Fort Laramie National Historic Site, an agreeable destination in its own right, has the unfortunate distinction of inhabiting the same state as the true giants of the NPS: Yellowstone, Grand Teton, and Devils Tower. In the face of such magnificence, how on earth do you sell a mere fort? Geysers, rugged peaks, and igneous intrusions will always win out over reconstructed Civil War era buildings, of course, but it makes little sense to pass this one by when it's so crucial to understanding the entire American fort system. In their own way, all are linked by their trade, Indian policy, and push for Western expansion, and without them, one wonders how the very parks we now deem superior would have been established and protected.

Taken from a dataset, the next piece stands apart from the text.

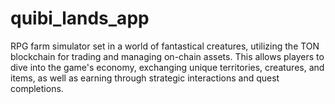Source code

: # quibi_lands_app
RPG farm simulator set in a world of fantastical creatures, utilizing the TON blockchain for trading and managing on-chain assets. This allows players to dive into the game's economy, exchanging unique territories, creatures, and items, as well as earning through strategic interactions and quest completions.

Forts are essential to our historical identity, and the Laramie incarnation is one of the best.
Located three miles southwest of Fort Laramie, WY, near the towns of Guernsey and Torrington, the fort is settled beautifully at the edge of the Laramie River, combining unpolished ruins with faithful reproductions of the past. As a fan of "leave it as it was", I was glad to see mere facades dotting the site, but somehow adding the "new" provides a much-needed insight into how one might have lived on the vast plains over 150 years ago. Founded as a trading post by the American Fur Company in 1836, Fort Laramie was eventually purchased by the U.S. Army in 1849. As a military outpost, it became a key bulwark in the defense of American interests (read: the push of commerce at the behest of the white man), and throughout the following decades, it hosted numerous treaty councils, most of which were broken by The Man when discoveries of gold trumped honor and the sanctity of contracts. At Laramie, the story played out as expected.
When we last visited Fort Laramie in the summer of 2009, the site was teeming with visitors, costumed reenactors, and a measurable level of good cheer. Now, as January neared its end, the weather was decent, but there wasn't another soul in sight. Even the ranger seemed a little startled as we entered the sub-par visitor center, enthusiastically starting the film for us as if the thing hadn't been played in weeks. The movie, while humble, was pretty damn good, as it was informative, detailed, and - most crucially - not boring. Context was provided, and the facts never got in the way of the overall narrative. Sure, the theater itself was more a glorified waiting room than comfortable center for education and entertainment, but at least it had the rest of the building beat, which was little more than a haphazard collection of books, jams, and Old West odds and ends. We'd skipped the film last time for no good reason, so we were pleased to have "earned" the stamp this time around. Sure, we'd miss the lack of faux soldiers gnawing hardtack riverside, but the walk was worthwhile all the same.
After leaving the visitor center, one should proceed immediately to the Old Bakery, stroll along the river, and then check out the latrine and Old Guardhouse, which allows visitors to walk right in and inspect the Four Seasons-style accomodations for misbehaving soldiers. After more ruins, you'll hit the far end of the fort, the Captain's Quarters, which held the distinction this winter day of being colder inside than the outside air. It was drafty, cramped, and quiet, though they do their best to recreate "homey" scenes with period furniture and the like (from 1872, to be exact). Another highlight is Old Bedlam, which housed bachelor officers and their wild parties. One imagines this was the cathouse of the fort, unless you believe "bedlam" included quiet nights of poetry readings and meditation. The fort's center area (for maneuvers, drills, and all sorts of marching) is large and expansive, allowing one to see how the fort was, at bottom, a relatively large town for the period.
The third in the above series of photos is, of course, from our summer tour, and one can see how much more inviting the fort is during the warmer, greener months. That said, forts were in service during the entire year, not just tourist season, and the lack of green grass doesn't mean you're facing a less authentic view. Regardless of the time of year you visit, the drive to the site is delightful, complete with small town visions, old bridges, and cheeky signs (the one for the town of Fort Laramie says, "Home of 250 Good People and 6 Soreheads"). Regarding the latter, I think I might have encountered one of the six in nearby Torrington, thought one might be tempted to excuse her soreness on account of her five o'clock shadow. Maybe I should have directed her to the fort; not even a female Tom Selleck could resist its charms.